Wenn die Staatsanwaltschaft dem Verdacht unlauterer Geschäfte zwischen Stadtwerken und dem damaligen CDU-Spitzenmann Christian Teppe nachgeht, dann verkündet Uelzens Bürgermeister schon am Tag der Hausdurchsuchungen, dass sich das Verfahren in Luft auflösen wird. Wenn der Steuerzahlerbund befürchtet, die Stadtwerke könnten in der Ukraine viele Millionen Euro versenken, wischt das Stadtoberhaupt das mit der Bemerkung zur Seite, der Steuerzahlerbund mache ohnehin nur Lobbyarbeit für die großen Energiekonzerne und wolle die Stadtwerke Uelzen schädigen. Und wenn, wie diese Woche, die nächste Staatsanwaltschaft im Rathaus auftaucht und eine weitere Teppe-Akte wegen des Verdachts der Rechtsbeugung beschlagnahmt, verkündet die Verwaltungsspitze zeitgleich, die Vorwürfe gegen die eigenen Mitarbeiter, man habe eben jenem Teppe beide Augen zugedrückt, würden sich nicht aufrechterhalten lassen.

Und der Stadtrat als angebliche Kontrollinstanz? Er schweigt, schaut dem Gebaren der Verwaltungsspitze sprachlos zu und blamiert sich in aller Öffentlichkeit vor über 100 Bürgern dieser Stadt als kritikloser Jubelchor für den Stadtwerke-Chef, gegen den ganz nebenbei gerade ein Verfahren wegen Vorteilsgewährung läuft.

Schönreden um jeden Preis.
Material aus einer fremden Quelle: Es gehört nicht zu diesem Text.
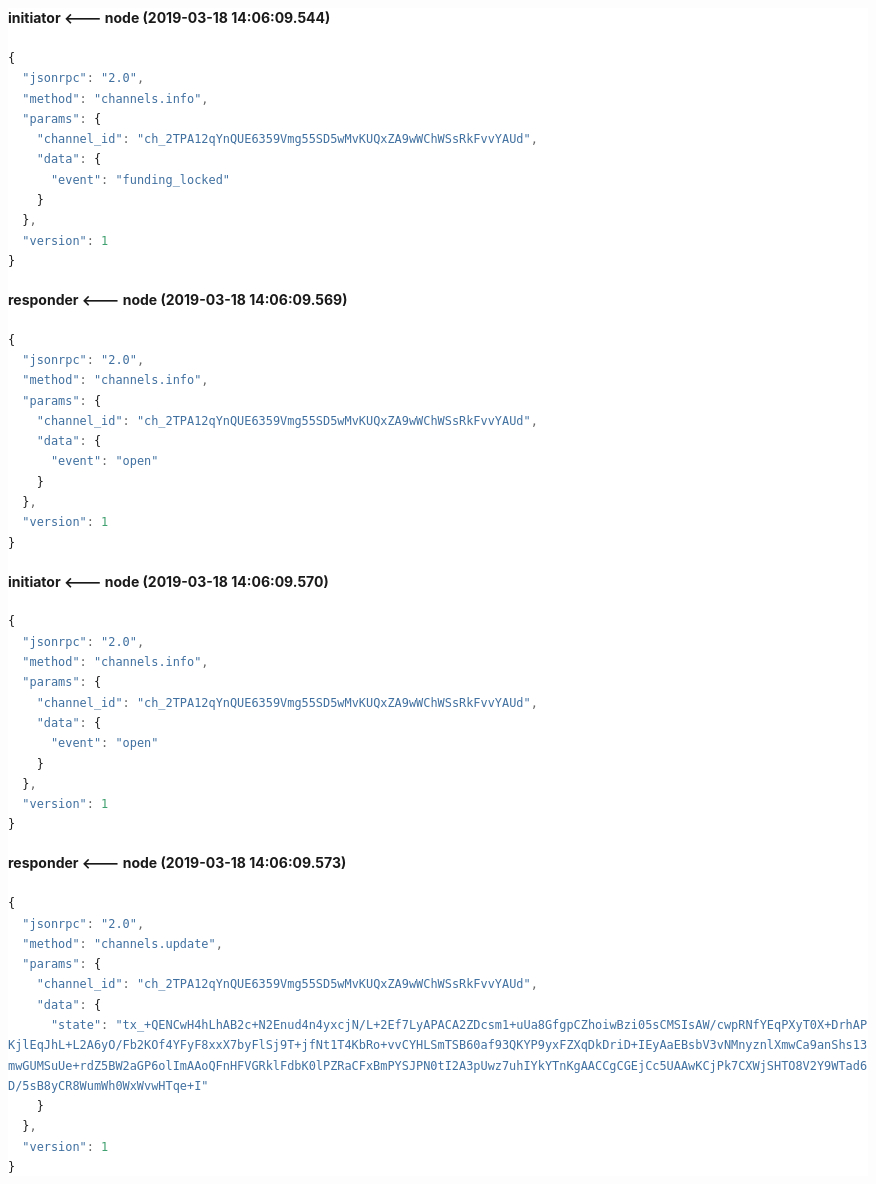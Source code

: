 #### initiator <--- node (2019-03-18 14:06:09.544)
```javascript
{
  "jsonrpc": "2.0",
  "method": "channels.info",
  "params": {
    "channel_id": "ch_2TPA12qYnQUE6359Vmg55SD5wMvKUQxZA9wWChWSsRkFvvYAUd",
    "data": {
      "event": "funding_locked"
    }
  },
  "version": 1
}
```

#### responder <--- node (2019-03-18 14:06:09.569)
```javascript
{
  "jsonrpc": "2.0",
  "method": "channels.info",
  "params": {
    "channel_id": "ch_2TPA12qYnQUE6359Vmg55SD5wMvKUQxZA9wWChWSsRkFvvYAUd",
    "data": {
      "event": "open"
    }
  },
  "version": 1
}
```

#### initiator <--- node (2019-03-18 14:06:09.570)
```javascript
{
  "jsonrpc": "2.0",
  "method": "channels.info",
  "params": {
    "channel_id": "ch_2TPA12qYnQUE6359Vmg55SD5wMvKUQxZA9wWChWSsRkFvvYAUd",
    "data": {
      "event": "open"
    }
  },
  "version": 1
}
```

#### responder <--- node (2019-03-18 14:06:09.573)
```javascript
{
  "jsonrpc": "2.0",
  "method": "channels.update",
  "params": {
    "channel_id": "ch_2TPA12qYnQUE6359Vmg55SD5wMvKUQxZA9wWChWSsRkFvvYAUd",
    "data": {
      "state": "tx_+QENCwH4hLhAB2c+N2Enud4n4yxcjN/L+2Ef7LyAPACA2ZDcsm1+uUa8GfgpCZhoiwBzi05sCMSIsAW/cwpRNfYEqPXyT0X+DrhAPKjlEqJhL+L2A6yO/Fb2KOf4YFyF8xxX7byFlSj9T+jfNt1T4KbRo+vvCYHLSmTSB60af93QKYP9yxFZXqDkDriD+IEyAaEBsbV3vNMnyznlXmwCa9anShs13mwGUMSuUe+rdZ5BW2aGP6olImAAoQFnHFVGRklFdbK0lPZRaCFxBmPYSJPN0tI2A3pUwz7uhIYkYTnKgAACCgCGEjCc5UAAwKCjPk7CXWjSHTO8V2Y9WTad6D/5sB8yCR8WumWh0WxWvwHTqe+I"
    }
  },
  "version": 1
}
```
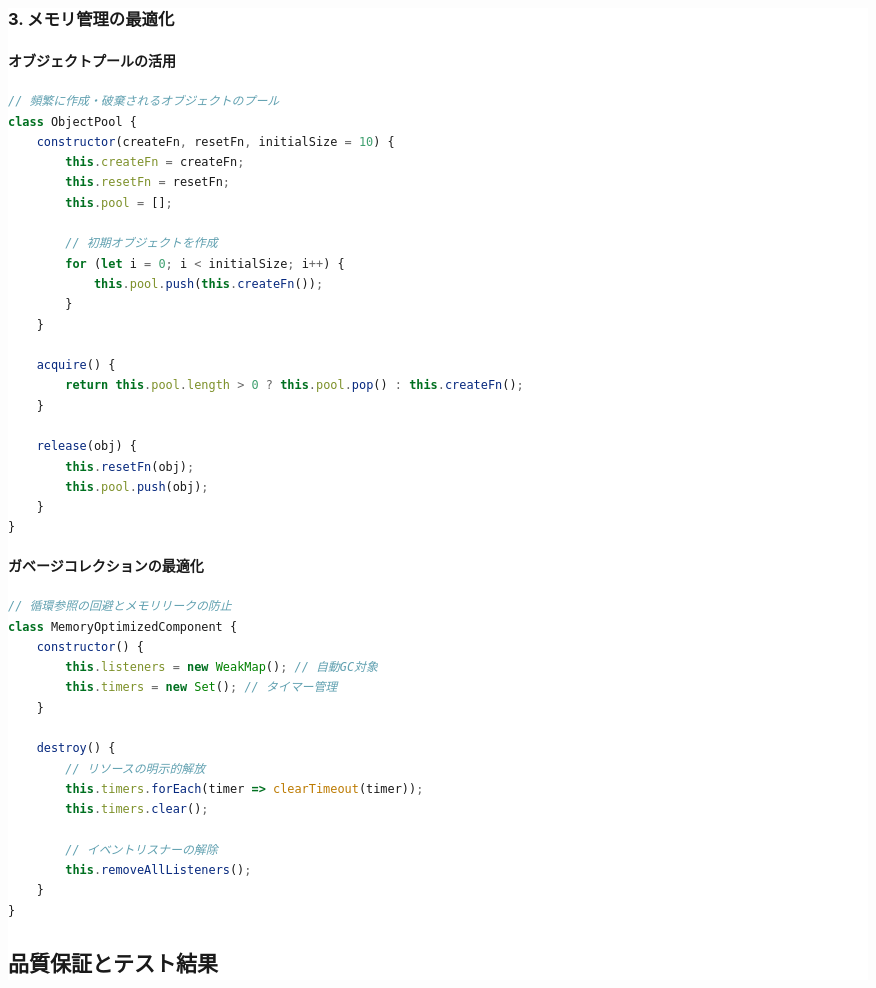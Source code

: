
 ```javascript
```

### 3. メモリ管理の最適化

#### オブジェクトプールの活用
```javascript
// 頻繁に作成・破棄されるオブジェクトのプール
class ObjectPool {
    constructor(createFn, resetFn, initialSize = 10) {
        this.createFn = createFn;
        this.resetFn = resetFn;
        this.pool = [];
        
        // 初期オブジェクトを作成
        for (let i = 0; i < initialSize; i++) {
            this.pool.push(this.createFn());
        }
    }
    
    acquire() {
        return this.pool.length > 0 ? this.pool.pop() : this.createFn();
    }
    
    release(obj) {
        this.resetFn(obj);
        this.pool.push(obj);
    }
}
```

#### ガベージコレクションの最適化
```javascript
// 循環参照の回避とメモリリークの防止
class MemoryOptimizedComponent {
    constructor() {
        this.listeners = new WeakMap(); // 自動GC対象
        this.timers = new Set(); // タイマー管理
    }
    
    destroy() {
        // リソースの明示的解放
        this.timers.forEach(timer => clearTimeout(timer));
        this.timers.clear();
        
        // イベントリスナーの解除
        this.removeAllListeners();
    }
}
```

## 品質保証とテスト結果
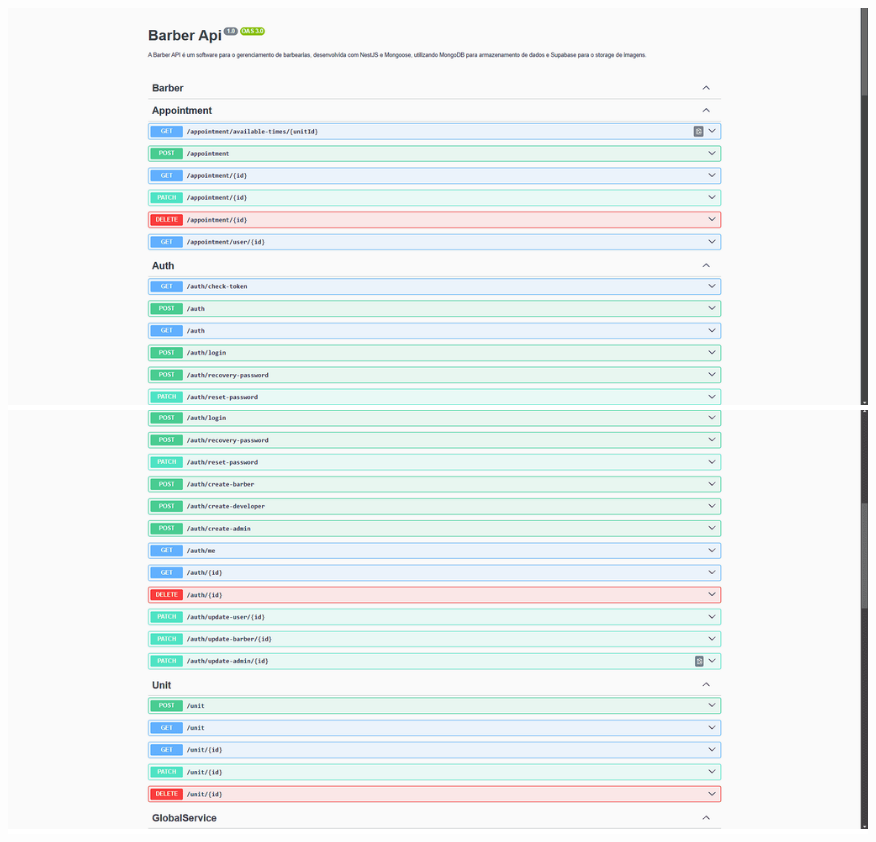 <img style="width:1920px" src="src/swagger/images/doc-1.png" /> <img style="width:1920px" src="src/swagger/images/doc-2.png"  />
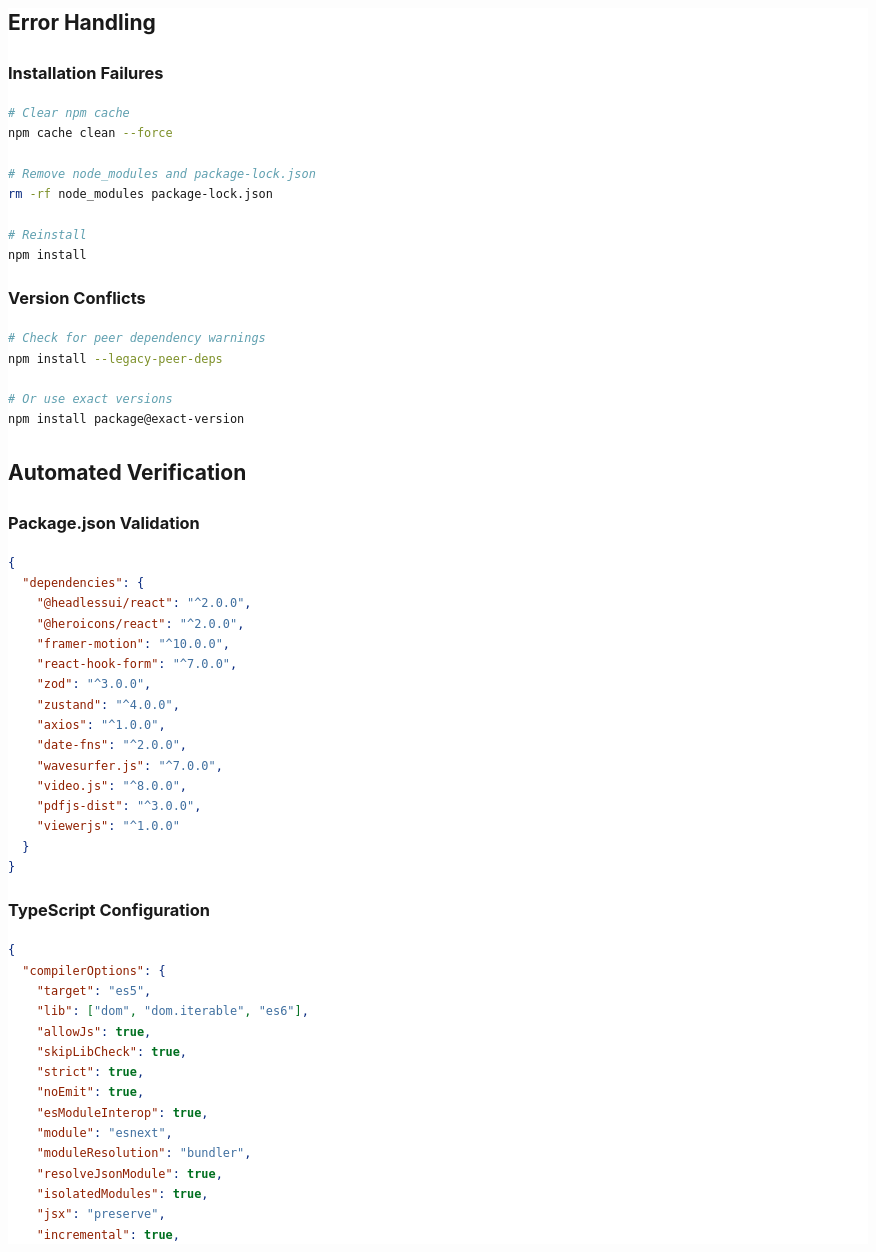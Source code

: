 ## Error Handling

### Installation Failures
```bash
# Clear npm cache
npm cache clean --force

# Remove node_modules and package-lock.json
rm -rf node_modules package-lock.json

# Reinstall
npm install
```

### Version Conflicts
```bash
# Check for peer dependency warnings
npm install --legacy-peer-deps

# Or use exact versions
npm install package@exact-version
```

## Automated Verification

### Package.json Validation
```json
{
  "dependencies": {
    "@headlessui/react": "^2.0.0",
    "@heroicons/react": "^2.0.0",
    "framer-motion": "^10.0.0",
    "react-hook-form": "^7.0.0",
    "zod": "^3.0.0",
    "zustand": "^4.0.0",
    "axios": "^1.0.0",
    "date-fns": "^2.0.0",
    "wavesurfer.js": "^7.0.0",
    "video.js": "^8.0.0",
    "pdfjs-dist": "^3.0.0",
    "viewerjs": "^1.0.0"
  }
}
```

### TypeScript Configuration
```json
{
  "compilerOptions": {
    "target": "es5",
    "lib": ["dom", "dom.iterable", "es6"],
    "allowJs": true,
    "skipLibCheck": true,
    "strict": true,
    "noEmit": true,
    "esModuleInterop": true,
    "module": "esnext",
    "moduleResolution": "bundler",
    "resolveJsonModule": true,
    "isolatedModules": true,
    "jsx": "preserve",
    "incremental": true,
```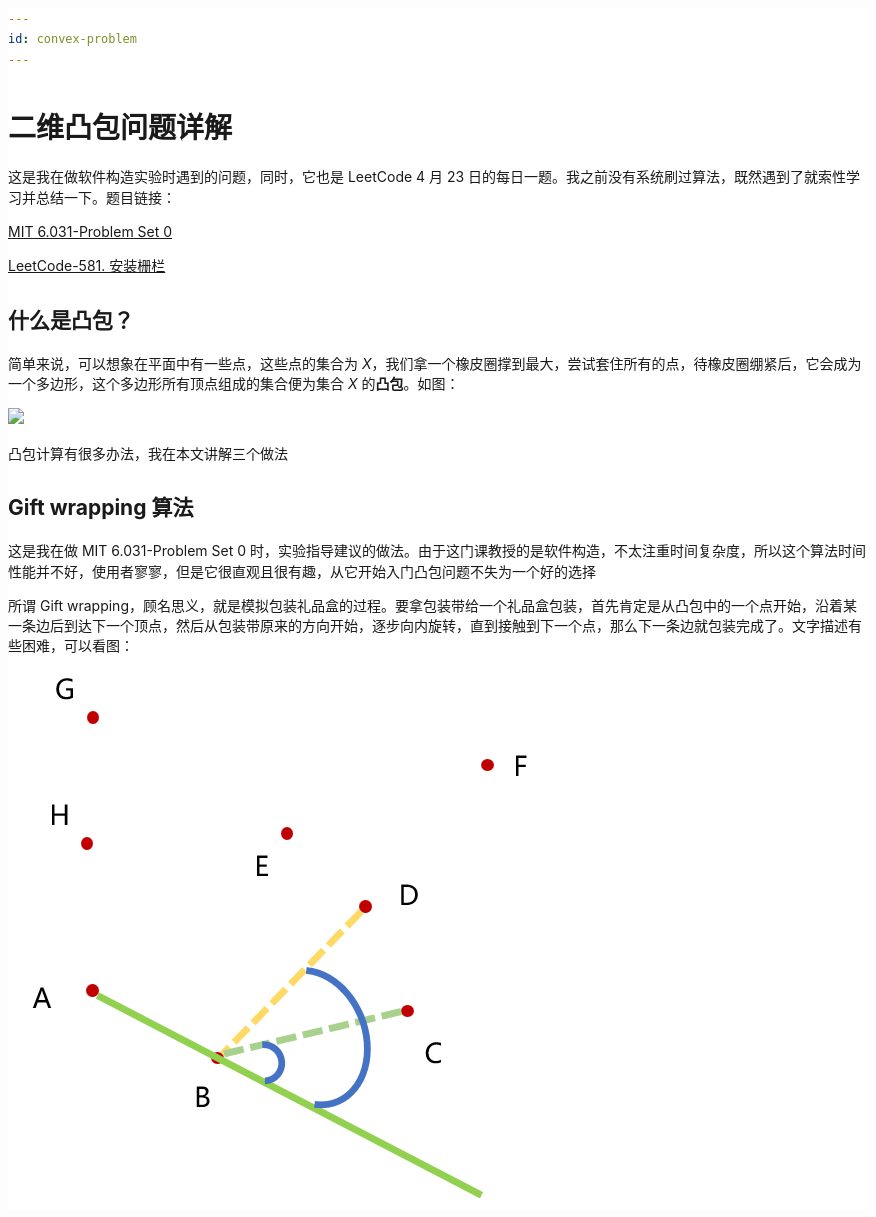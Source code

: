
 ```yaml
---
id: convex-problem
---
```




# 二维凸包问题详解

这是我在做软件构造实验时遇到的问题，同时，它也是 LeetCode 4 月 23 日的每日一题。我之前没有系统刷过算法，既然遇到了就索性学习并总结一下。题目链接：

[MIT 6.031-Problem Set 0](http://web.mit.edu/6.031/www/fa18/psets/ps0/)

[LeetCode-581. 安装栅栏](https://leetcode-cn.com/problems/erect-the-fence/)

## 什么是凸包？

简单来说，可以想象在平面中有一些点，这些点的集合为 $X$，我们拿一个橡皮圈撑到最大，尝试套住所有的点，待橡皮圈绷紧后，它会成为一个多边形，这个多边形所有顶点组成的集合便为集合 $X$ 的**凸包**。如图：

![](https://www.img.xz95.top/img/wikipedia/commons/b/bc/ConvexHull.png)

凸包计算有很多办法，我在本文讲解三个做法

## Gift wrapping 算法

这是我在做 MIT 6.031-Problem Set 0 时，实验指导建议的做法。由于这门课教授的是软件构造，不太注重时间复杂度，所以这个算法时间性能并不好，使用者寥寥，但是它很直观且很有趣，从它开始入门凸包问题不失为一个好的选择

所谓 Gift wrapping，顾名思义，就是模拟包装礼品盒的过程。要拿包装带给一个礼品盒包装，首先肯定是从凸包中的一个点开始，沿着某一条边后到达下一个顶点，然后从包装带原来的方向开始，逐步向内旋转，直到接触到下一个点，那么下一条边就包装完成了。文字描述有些困难，可以看图：

![](./assets/v2-f3367adb13bdb42fa052d579b4df4ca7_720w.webp)
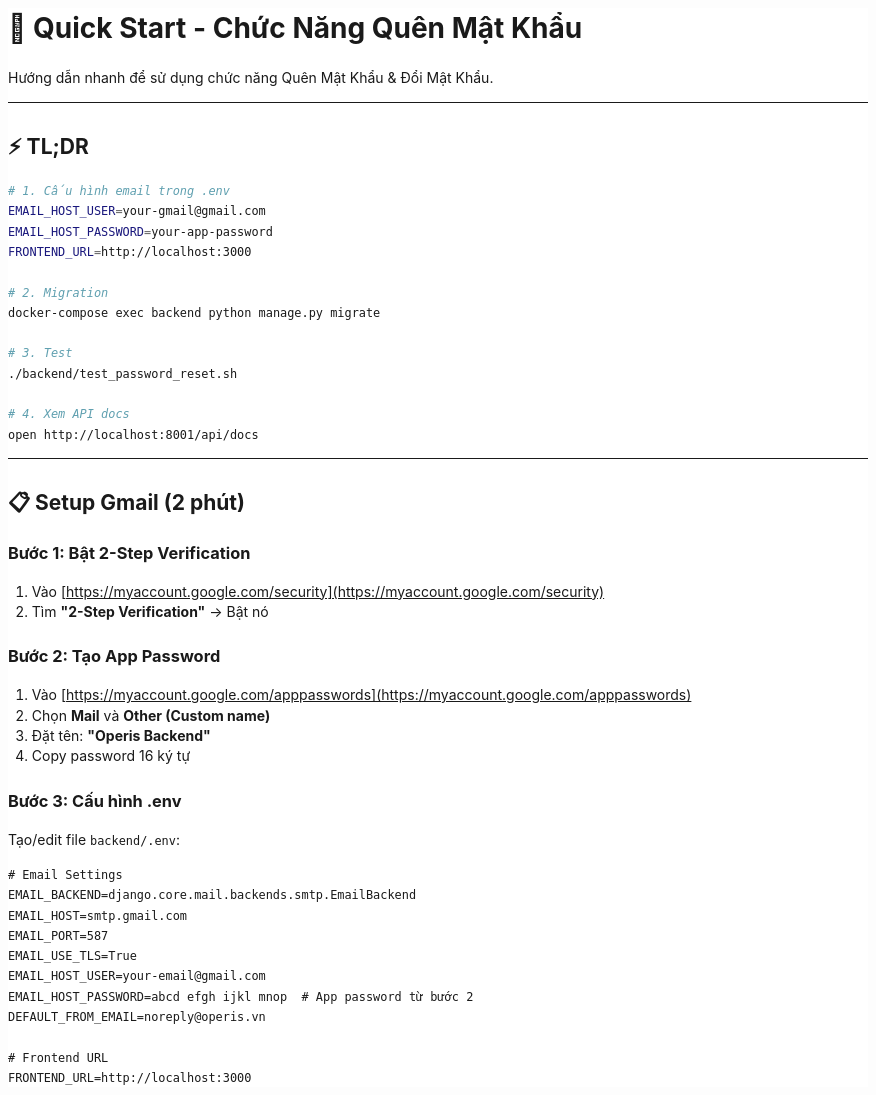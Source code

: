 # 🚀 Quick Start - Chức Năng Quên Mật Khẩu

Hướng dẫn nhanh để sử dụng chức năng Quên Mật Khẩu & Đổi Mật Khẩu.

---

## ⚡ TL;DR

```bash
# 1. Cấu hình email trong .env
EMAIL_HOST_USER=your-gmail@gmail.com
EMAIL_HOST_PASSWORD=your-app-password
FRONTEND_URL=http://localhost:3000

# 2. Migration
docker-compose exec backend python manage.py migrate

# 3. Test
./backend/test_password_reset.sh

# 4. Xem API docs
open http://localhost:8001/api/docs
```

---

## 📋 Setup Gmail (2 phút)

### Bước 1: Bật 2-Step Verification
1. Vào [https://myaccount.google.com/security](https://myaccount.google.com/security)
2. Tìm **"2-Step Verification"** → Bật nó

### Bước 2: Tạo App Password
1. Vào [https://myaccount.google.com/apppasswords](https://myaccount.google.com/apppasswords)
2. Chọn **Mail** và **Other (Custom name)**
3. Đặt tên: **"Operis Backend"**
4. Copy password 16 ký tự

### Bước 3: Cấu hình .env

Tạo/edit file `backend/.env`:

```env
# Email Settings
EMAIL_BACKEND=django.core.mail.backends.smtp.EmailBackend
EMAIL_HOST=smtp.gmail.com
EMAIL_PORT=587
EMAIL_USE_TLS=True
EMAIL_HOST_USER=your-email@gmail.com
EMAIL_HOST_PASSWORD=abcd efgh ijkl mnop  # App password từ bước 2
DEFAULT_FROM_EMAIL=noreply@operis.vn

# Frontend URL
FRONTEND_URL=http://localhost:3000
```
Jahrelang ging das gut, aber jetzt verstricken sich die Protagonisten immer tiefer in Klüngel und Filz – offenbar längst nicht immer auf dem Boden der Rechtsstaatlichkeit.

Es ist kein Zufall, dass vergangenes Jahr auf Korruption spezialisierte Ermittler das Rathaus heimsuchten und jetzt schon wieder die Staatsanwaltschaft in der Verwaltung auftaucht und mittlerweile auch gegen die Stadt selbst ermittelt wird.

Es ist kein Zufall, dass das ZDF nächsten Montag plant, bundesweit Hohn und Spott auszuschütten über die (traurige) Posse, die sich die Stadt und die Stadtwerke in der Ukraine auf Kosten ihrer Bürger leisten.

Der Imageschaden wird immer größer, mit jedem Ermittlungsverfahren, mit jedem Decken zweifelhafter Geschäftsbeziehungen. Und das alles soll im Sinne der Menschen hier sein?

Dieses reflexhafte Festhalten an alten Ritualen, dieses Klammern an die alten Strukturen, die man über Jahre aufgebaut hat, diese Festung, sie bröckelt immer mehr. Heute macht die Stadt Uelzen Frühjahrsputz. Sie sollte ihn auch in ihren Gremien machen. Damit neue Gesichter die Stadt aus dem Morast holen können, in dem sie mit jedem Besuch vom Staatsanwalt tiefer versinkt.